Genre: | Children's books, Historical fiction |
Media Type: | |
Under the Hawthorn Tree | |
Series: | Children of the Famine |
Language: | English |
Author: | Marita Conlon-McKenna |
Caption: | First edition |
Followed By: | Wildflower Girl |
Under the Hawthorn Tree is a children's historical novel by Marita Conlon-McKenna, the first in her Children of the Famine trilogy set at the time of the Great Famine in Ireland. It was published by the O'Brien Press in May 1990.[1] It was adapted for television in 1999.
The novel tells the story of three siblings, Mary Ellen (Eily), Michael and Margaret (Peggy) O'Driscoll, who live in a small cottage in their home district of Duneen.
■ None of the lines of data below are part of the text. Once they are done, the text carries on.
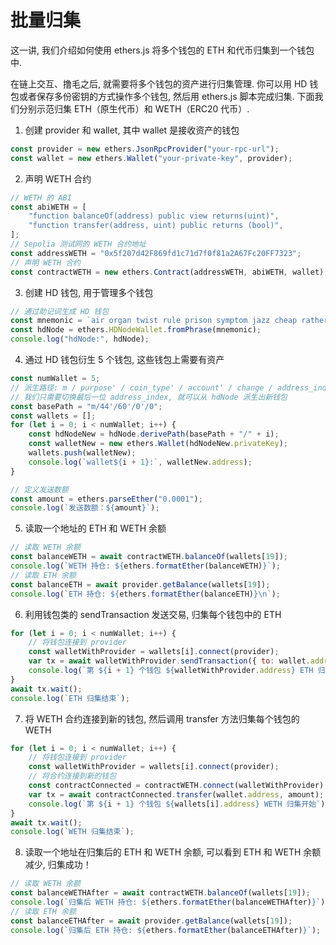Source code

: # 批量归集

这一讲, 我们介绍如何使用 ethers.js 将多个钱包的 ETH 和代币归集到一个钱包中.

在链上交互、撸毛之后, 就需要将多个钱包的资产进行归集管理. 你可以用 HD 钱包或者保存多份密钥的方式操作多个钱包, 然后用 ethers.js 脚本完成归集. 下面我们分别示范归集 ETH（原生代币）和 WETH（ERC20 代币）.

1. 创建 provider 和 wallet, 其中 wallet 是接收资产的钱包

```js
const provider = new ethers.JsonRpcProvider("your-rpc-url");
const wallet = new ethers.Wallet("your-private-key", provider);
```

2. 声明 WETH 合约

```js
// WETH 的 ABI
const abiWETH = [
    "function balanceOf(address) public view returns(uint)",
    "function transfer(address, uint) public returns (bool)",
];
// Sepolia 测试网的 WETH 合约地址
const addressWETH = "0x5f207d42F869fd1c71d7f0f81a2A67Fc20FF7323";
// 声明 WETH 合约
const contractWETH = new ethers.Contract(addressWETH, abiWETH, wallet);
```

3. 创建 HD 钱包, 用于管理多个钱包

```js
// 通过助记词生成 HD 钱包
const mnemonic = `air organ twist rule prison symptom jazz cheap rather dizzy verb glare jeans orbit weapon universe require tired sing casino business anxiety seminar hunt`;
const hdNode = ethers.HDNodeWallet.fromPhrase(mnemonic);
console.log("hdNode:", hdNode);
```

4. 通过 HD 钱包衍生 5 个钱包, 这些钱包上需要有资产

```js
const numWallet = 5;
// 派生路径: m / purpose' / coin_type' / account' / change / address_index
// 我们只需要切换最后一位 address_index, 就可以从 hdNode 派生出新钱包
const basePath = "m/44'/60'/0'/0";
const wallets = [];
for (let i = 0; i < numWallet; i++) {
    const hdNodeNew = hdNode.derivePath(basePath + "/" + i);
    const walletNew = new ethers.Wallet(hdNodeNew.privateKey);
    wallets.push(walletNew);
    console.log(`wallet${i + 1}:`, walletNew.address);
}
```

```js
// 定义发送数额
const amount = ethers.parseEther("0.0001");
console.log(`发送数额：${amount}`);
```

5. 读取一个地址的 ETH 和 WETH 余额

```js
// 读取 WETH 余额
const balanceWETH = await contractWETH.balanceOf(wallets[19]);
console.log(`WETH 持仓: ${ethers.formatEther(balanceWETH)}`);
// 读取 ETH 余额
const balanceETH = await provider.getBalance(wallets[19]);
console.log(`ETH 持仓: ${ethers.formatEther(balanceETH)}\n`);
```

6. 利用钱包类的 sendTransaction 发送交易, 归集每个钱包中的 ETH

```js
for (let i = 0; i < numWallet; i++) {
    // 将钱包连接到 provider
    const walletWithProvider = wallets[i].connect(provider);
    var tx = await walletWithProvider.sendTransaction({ to: wallet.address, value: amount });
    console.log(`第 ${i + 1} 个钱包 ${walletWithProvider.address} ETH 归集开始`);
}
await tx.wait();
console.log(`ETH 归集结束`);
```

7. 将 WETH 合约连接到新的钱包, 然后调用 transfer 方法归集每个钱包的 WETH

```js
for (let i = 0; i < numWallet; i++) {
    // 将钱包连接到 provider
    const walletWithProvider = wallets[i].connect(provider);
    // 将合约连接到新的钱包
    const contractConnected = contractWETH.connect(walletWithProvider);
    var tx = await contractConnected.transfer(wallet.address, amount);
    console.log(`第 ${i + 1} 个钱包 ${wallets[i].address} WETH 归集开始`);
}
await tx.wait();
console.log(`WETH 归集结束`);
```

8. 读取一个地址在归集后的 ETH 和 WETH 余额, 可以看到 ETH 和 WETH 余额减少, 归集成功！

```js
// 读取 WETH 余额
const balanceWETHAfter = await contractWETH.balanceOf(wallets[19]);
console.log(`归集后 WETH 持仓: ${ethers.formatEther(balanceWETHAfter)}`);
// 读取 ETH 余额
const balanceETHAfter = await provider.getBalance(wallets[19]);
console.log(`归集后 ETH 持仓: ${ethers.formatEther(balanceETHAfter)}`);
```

<br><br>

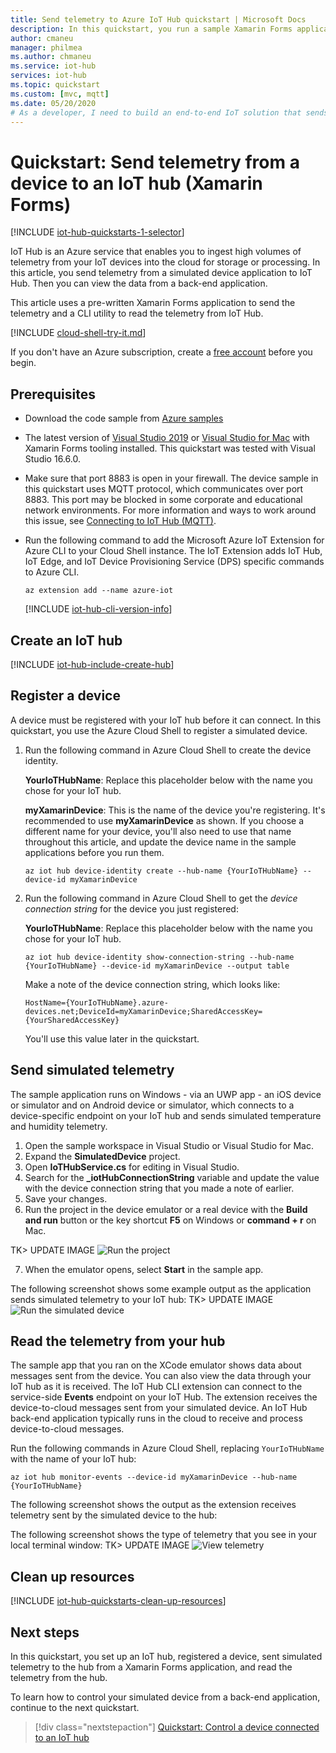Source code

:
 ```yaml
---
title: Send telemetry to Azure IoT Hub quickstart | Microsoft Docs
description: In this quickstart, you run a sample Xamarin Forms application to send simulated telemetry to an IoT hub and to read telemetry from the IoT hub for processing in the cloud.
author: cmaneu
manager: philmea
ms.author: chmaneu
ms.service: iot-hub
services: iot-hub
ms.topic: quickstart
ms.custom: [mvc, mqtt]
ms.date: 05/20/2020
# As a developer, I need to build an end-to-end IoT solution that sends telemetry from a device to an IoT hub and reads that telemetry data from the hub using a back-end application.
---
```


# Quickstart: Send telemetry from a device to an IoT hub (Xamarin Forms)

[!INCLUDE [iot-hub-quickstarts-1-selector](../../includes/iot-hub-quickstarts-1-selector.md)]

IoT Hub is an Azure service that enables you to ingest high volumes of telemetry from your IoT devices into the cloud for storage or processing. In this article, you send telemetry from a simulated device application to IoT Hub. Then you can view the data from a back-end application.

This article uses a pre-written Xamarin Forms application to send the telemetry and a CLI utility to read the telemetry from IoT Hub.

[!INCLUDE [cloud-shell-try-it.md](../../includes/cloud-shell-try-it.md)]

If you don't have an Azure subscription, create a [free account](https://azure.microsoft.com/free/?WT.mc_id=A261C142F) before you begin.


## Prerequisites

- Download the code sample from [Azure samples](https://github.com/Azure-Samples/azure-iot-samples-xamarin/archive/master.zip)

- The latest version of [Visual Studio 2019](https://visualstudio.microsoft.com/) or [Visual Studio for Mac](https://visualstudio.microsoft.com/) with Xamarin Forms tooling installed. This quickstart was tested with Visual Studio 16.6.0.

- Make sure that port 8883 is open in your firewall. The device sample in this quickstart uses MQTT protocol, which communicates over port 8883. This port may be blocked in some corporate and educational network environments. For more information and ways to work around this issue, see [Connecting to IoT Hub (MQTT)](iot-hub-mqtt-support.md#connecting-to-iot-hub).

- Run the following command to add the Microsoft Azure IoT Extension for Azure CLI to your Cloud Shell instance. The IoT Extension adds IoT Hub, IoT Edge, and IoT Device Provisioning Service (DPS) specific commands to Azure CLI.

   ```azurecli-interactive
   az extension add --name azure-iot
   ```

   [!INCLUDE [iot-hub-cli-version-info](../../includes/iot-hub-cli-version-info.md)]

## Create an IoT hub

[!INCLUDE [iot-hub-include-create-hub](../../includes/iot-hub-include-create-hub.md)]

## Register a device

A device must be registered with your IoT hub before it can connect. In this quickstart, you use the Azure Cloud Shell to register a simulated device.

1. Run the following command in Azure Cloud Shell to create the device identity.

   **YourIoTHubName**: Replace this placeholder below with the name you chose for your IoT hub.

   **myXamarinDevice**: This is the name of the device you're registering. It's recommended to use **myXamarinDevice** as shown. If you choose a different name for your device, you'll also need to use that name throughout this article, and update the device name in the sample applications before you run them.

   ```azurecli-interactive
   az iot hub device-identity create --hub-name {YourIoTHubName} --device-id myXamarinDevice
   ```

1. Run the following command in Azure Cloud Shell to get the _device connection string_ for the device you just registered:

   **YourIoTHubName**: Replace this placeholder below with the name you chose for your IoT hub.

   ```azurecli-interactive
   az iot hub device-identity show-connection-string --hub-name {YourIoTHubName} --device-id myXamarinDevice --output table
   ```

   Make a note of the device connection string, which looks like:

   `HostName={YourIoTHubName}.azure-devices.net;DeviceId=myXamarinDevice;SharedAccessKey={YourSharedAccessKey}`

    You'll use this value later in the quickstart.

## Send simulated telemetry

The sample application runs on Windows - via an UWP app - an iOS device or simulator and on Android device or simulator, which connects to a device-specific endpoint on your IoT hub and sends simulated temperature and humidity telemetry. 

1. Open the sample workspace in Visual Studio or Visual Studio for Mac.
2. Expand the **SimulatedDevice** project.  
3. Open **IoTHubService.cs** for editing in Visual Studio. 
4. Search for the **_iotHubConnectionString** variable and update the value with the device connection string that you made a note of earlier.
5. Save your changes. 
6. Run the project in the device emulator or a real device with the **Build and run** button or the key shortcut **F5** on Windows or **command + r** on Mac. 

TK> UPDATE IMAGE
   ![Run the project](media/quickstart-send-telemetry-xamarinforms/run-sample.png)

7. When the emulator opens, select **Start** in the sample app.

The following screenshot shows some example output as the application sends simulated telemetry to your IoT hub:
TK> UPDATE IMAGE
   ![Run the simulated device](media/quickstart-send-telemetry-xamarinforms/view-d2c.png)

## Read the telemetry from your hub

The sample app that you ran on the XCode emulator shows data about messages sent from the device. You can also view the data through your IoT hub as it is received. The IoT Hub CLI extension can connect to the service-side **Events** endpoint on your IoT Hub. The extension receives the device-to-cloud messages sent from your simulated device. An IoT Hub back-end application typically runs in the cloud to receive and process device-to-cloud messages.

Run the following commands in Azure Cloud Shell, replacing `YourIoTHubName` with the name of your IoT hub:

```azurecli-interactive
az iot hub monitor-events --device-id myXamarinDevice --hub-name {YourIoTHubName}
```

The following screenshot shows the output as the extension receives telemetry sent by the simulated device to the hub:

The following screenshot shows the type of telemetry that you see in your local terminal window:
TK> UPDATE IMAGE
![View telemetry](media/quickstart-send-telemetry-ios/view-telemetry.png)

## Clean up resources

[!INCLUDE [iot-hub-quickstarts-clean-up-resources](../../includes/iot-hub-quickstarts-clean-up-resources.md)]

## Next steps

In this quickstart, you set up an IoT hub, registered a device, sent simulated telemetry to the hub from a Xamarin Forms application, and read the telemetry from the hub. 

To learn how to control your simulated device from a back-end application, continue to the next quickstart.

> [!div class="nextstepaction"]
> [Quickstart: Control a device connected to an IoT hub](quickstart-control-device-node.md)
Ireland is in the height of The Great Hunger. Blight has destroyed the staple crop. Ten month old Bridget dies of famine fever and is buried under the hawthorn tree in the garden: in Irish mythology, the hawthorn is linked with the otherworld.
Their father has gone to find work on the famine roads, and the children and their mother struggle each day, barely getting enough food to survive. Their mother ends up selling all of her belongings except for the clothes on their backs. Desperate and worried that she won't be able to feed her children alone, she leaves to search for her husband. After waiting for their parents for a few days, the three siblings are forced to leave for the workhouse. Eily makes a decision; they would make the long journey to find Nano and Lena, the aunts from their mother's stories. The journey ahead is dangerous and the children are weak, but they are determined to make it to Castletaggart where their aunts are living and running a bakery.
Under the Hawthorn Tree received the Children's and Young Adult's Book Award for Older Reader Category in 1991.[2]
The book, originally written in English, has been translated into Irish, French, Dutch, German, Spanish, Danish, Swedish, Italian, Japanese, Persian, Malay, Arabic and Korean.[3]
Under the Hawthorn Tree was filmed for Channel 4 and screened as a four-part series in March 1999.